- - Thursday, July 13, 2017




By Tracy Chevalier

Hogarth Shakespeare, $25, 204 pages

In the fifth of the Hogarth Press Shakespeare series, “New Boy,” Tracy Chevalier transplants her version of Shakespeare’s “Othello” from 16th century Venice and Cyprus to a 1970s Washington D.C. suburban school playground. But while it is an interesting and original idea, it doesn’t quite work.

Osei Kokote, the son of a Ghanian diplomat recently posted to Washington, is the new boy in the sixth grade, entering elementary school just a month before the end of the term, after which the sixth graders all move to a junior high school. He is the only black child in the school.

It is Osei’s fourth school in six years, after Rome, London, and New York. “O,” as he is called, is used to being singled out: “In the past when kids had said or done things — left bananas on his desk or made hooting noises like monkeys or whispered to each other that he smelled different or asked him if his grandparents had been slaves — Osei had preserved enough distance to cushion himself from the blow so that it didn’t hurt… . It was the more subtle things that got to him. The kids who were friendly at school but didn’t ask him to their birthday parties even when they had invited the rest of the class.”

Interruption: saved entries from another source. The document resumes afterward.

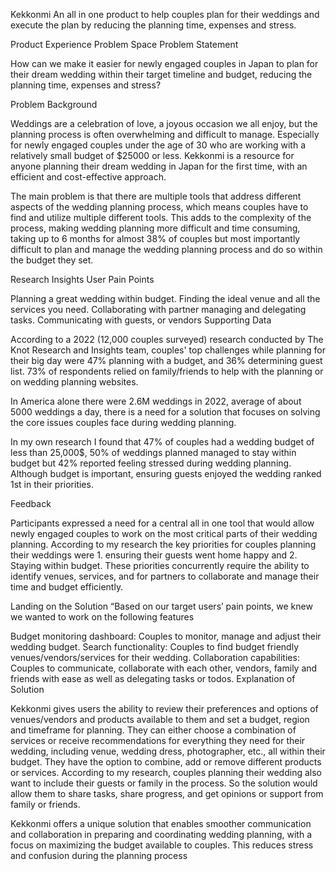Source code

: Kekkonmi
An all in one product to help couples plan for their weddings and execute the plan by reducing the planning time, expenses and stress.


Product Experience
Problem Space 
Problem Statement  

How can we make it easier for newly engaged couples in Japan to plan for their dream wedding within their target timeline and budget, reducing the planning time, expenses and stress?

Problem Background  

Weddings are a celebration of love, a joyous occasion we all enjoy, but the planning process is often overwhelming and difficult to manage. Especially for newly engaged couples under the age of 30 who are working with a relatively small budget of $25000 or less. Kekkonmi is a resource for anyone planning their dream wedding in Japan for the first time, with an efficient and cost-effective approach.

The main problem is that there are multiple tools that address different aspects of the wedding planning process, which means couples have to find and utilize multiple different tools. This adds to the complexity of the process, making wedding planning more difficult and time consuming, taking up to 6 months for almost 38% of couples but most importantly difficult to plan and manage the wedding planning process and do so within the budget they set.

Research Insights
User Pain Points

Planning a great wedding within budget.
Finding the ideal venue and all the services you need.
Collaborating with partner managing and delegating tasks. 
Communicating with guests, or vendors
Supporting Data

 According to a 2022 (12,000 couples surveyed) research conducted by The Knot Research and Insights team, couples' top challenges while planning for their big day were 47% planning with a budget, and 36% determining guest list. 73% of respondents relied on family/friends to help with the planning or on wedding planning websites.

In America alone there were 2.6M weddings in 2022, average of about 5000 weddings a day, there is a need for a solution that focuses on solving the core issues couples face during wedding planning. 

In my own research I found that 47% of couples had a wedding budget of less than 25,000$, 50% of weddings planned managed to stay within budget but 42% reported feeling stressed during wedding planning. Although budget is important, ensuring guests enjoyed the wedding ranked 1st in their priorities.

Feedback

Participants expressed a need for a central all in one tool that would allow newly engaged couples to work on the most critical parts of their wedding planning. According to my research the key priorities for couples planning their weddings were 1. ensuring their guests went home happy and 2. Staying within budget. These priorities concurrently require the ability to identify venues, services, and for partners to collaborate and manage their time and budget efficiently.

Landing on the Solution
“Based on our target users’ pain points, we knew we wanted to work on the following features

Budget monitoring dashboard: Couples to monitor, manage and adjust their wedding budget.
Search functionality: Couples to find budget friendly venues/vendors/services for their wedding.
Collaboration capabilities: Couples to communicate, collaborate with each other, vendors, family and friends with ease as well as delegating tasks or todos.
Explanation of Solution

Kekkonmi gives users the ability to review their preferences and options of venues/vendors and products available to them and set a budget, region and timeframe for planning. They can either choose a combination of services or receive recommendations for everything they need for their wedding, including venue, wedding dress, photographer, etc., all within their budget. They have the option to combine, add or remove different products or services. According to my research, couples planning their wedding also want to include their guests or family in the process. So the solution would allow them to share tasks, share progress, and get opinions or support from family or friends.

Kekkonmi offers a unique solution that enables smoother communication and collaboration in preparing and coordinating wedding planning, with a focus on maximizing the budget available to couples. This reduces stress and confusion during the planning process

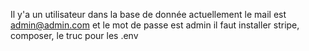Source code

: Il y'a un utilisateur dans la base de donnée actuellement
le mail est admin@admin.com
et le mot de passe est admin
il faut installer stripe, composer, le truc pour les .env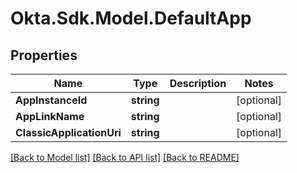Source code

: # Okta.Sdk.Model.DefaultApp

## Properties

Name | Type | Description | Notes
------------ | ------------- | ------------- | -------------
**AppInstanceId** | **string** |  | [optional] 
**AppLinkName** | **string** |  | [optional] 
**ClassicApplicationUri** | **string** |  | [optional] 

[[Back to Model list]](../README.md#documentation-for-models) [[Back to API list]](../README.md#documentation-for-api-endpoints) [[Back to README]](../README.md)

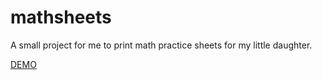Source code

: # mathsheets
A small project for me to print math practice sheets for my little daughter.

[DEMO](https://edmlin.github.io/mathsheets/)
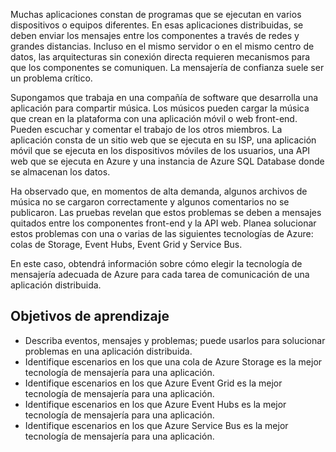 Muchas aplicaciones constan de programas que se ejecutan en varios dispositivos o equipos diferentes. En esas aplicaciones distribuidas, se deben enviar los mensajes entre los componentes a través de redes y grandes distancias. Incluso en el mismo servidor o en el mismo centro de datos, las arquitecturas sin conexión directa requieren mecanismos para que los componentes se comuniquen. La mensajería de confianza suele ser un problema crítico.

Supongamos que trabaja en una compañía de software que desarrolla una aplicación para compartir música. Los músicos pueden cargar la música que crean en la plataforma con una aplicación móvil o web front-end. Pueden escuchar y comentar el trabajo de los otros miembros. La aplicación consta de un sitio web que se ejecuta en su ISP, una aplicación móvil que se ejecuta en los dispositivos móviles de los usuarios, una API web que se ejecuta en Azure y una instancia de Azure SQL Database donde se almacenan los datos.

Ha observado que, en momentos de alta demanda, algunos archivos de música no se cargaron correctamente y algunos comentarios no se publicaron. Las pruebas revelan que estos problemas se deben a mensajes quitados entre los componentes front-end y la API web. Planea solucionar estos problemas con una o varias de las siguientes tecnologías de Azure: colas de Storage, Event Hubs, Event Grid y Service Bus.

En este caso, obtendrá información sobre cómo elegir la tecnología de mensajería adecuada de Azure para cada tarea de comunicación de una aplicación distribuida.

## <a name="learning-objectives"></a>Objetivos de aprendizaje

- Describa eventos, mensajes y problemas; puede usarlos para solucionar problemas en una aplicación distribuida.
- Identifique escenarios en los que una cola de Azure Storage es la mejor tecnología de mensajería para una aplicación.
- Identifique escenarios en los que Azure Event Grid es la mejor tecnología de mensajería para una aplicación.
- Identifique escenarios en los que Azure Event Hubs es la mejor tecnología de mensajería para una aplicación.
- Identifique escenarios en los que Azure Service Bus es la mejor tecnología de mensajería para una aplicación.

In the Washington school, he is again an exotic outsider. Only Dee (short for Daniela), the most popular girl in his class, immediately befriends him. “They looked at each other, and the simple link of letters standing in for their names made them burst out laughing. O had beautiful straight teeth, a flash of light in his dark face that sparked something inside her.” “This is what I have been waiting for she thought. This.”

As Shakespeare’s “Othello” explains, Desdemona “lov’d me for the dangers I had pass’d; /And I lov’d her, that she did pity them,” so Dee likes O because he is different. “‘Tell me more about Ghana,’ she said, just to hear him talk.”

They exchange pencil boxes as O was forced to use his older sister’s outgrown strawberry embosssed box when he couldn’t find his own. Romance quickly follows to the discomfort of the class.

Ian is the class bully. A malevolent, sadistic boy, “not the most popular with the girls … [he] was the shrewdest. The most calculating. The quickest to respond to a new situation and turn it to his advantage.” Sometimes he demands younger children’s lunch money. He enjoys spinning the merry-go-round too fast, making the fourth graders scream. Osei, confident and exotic, is a threat.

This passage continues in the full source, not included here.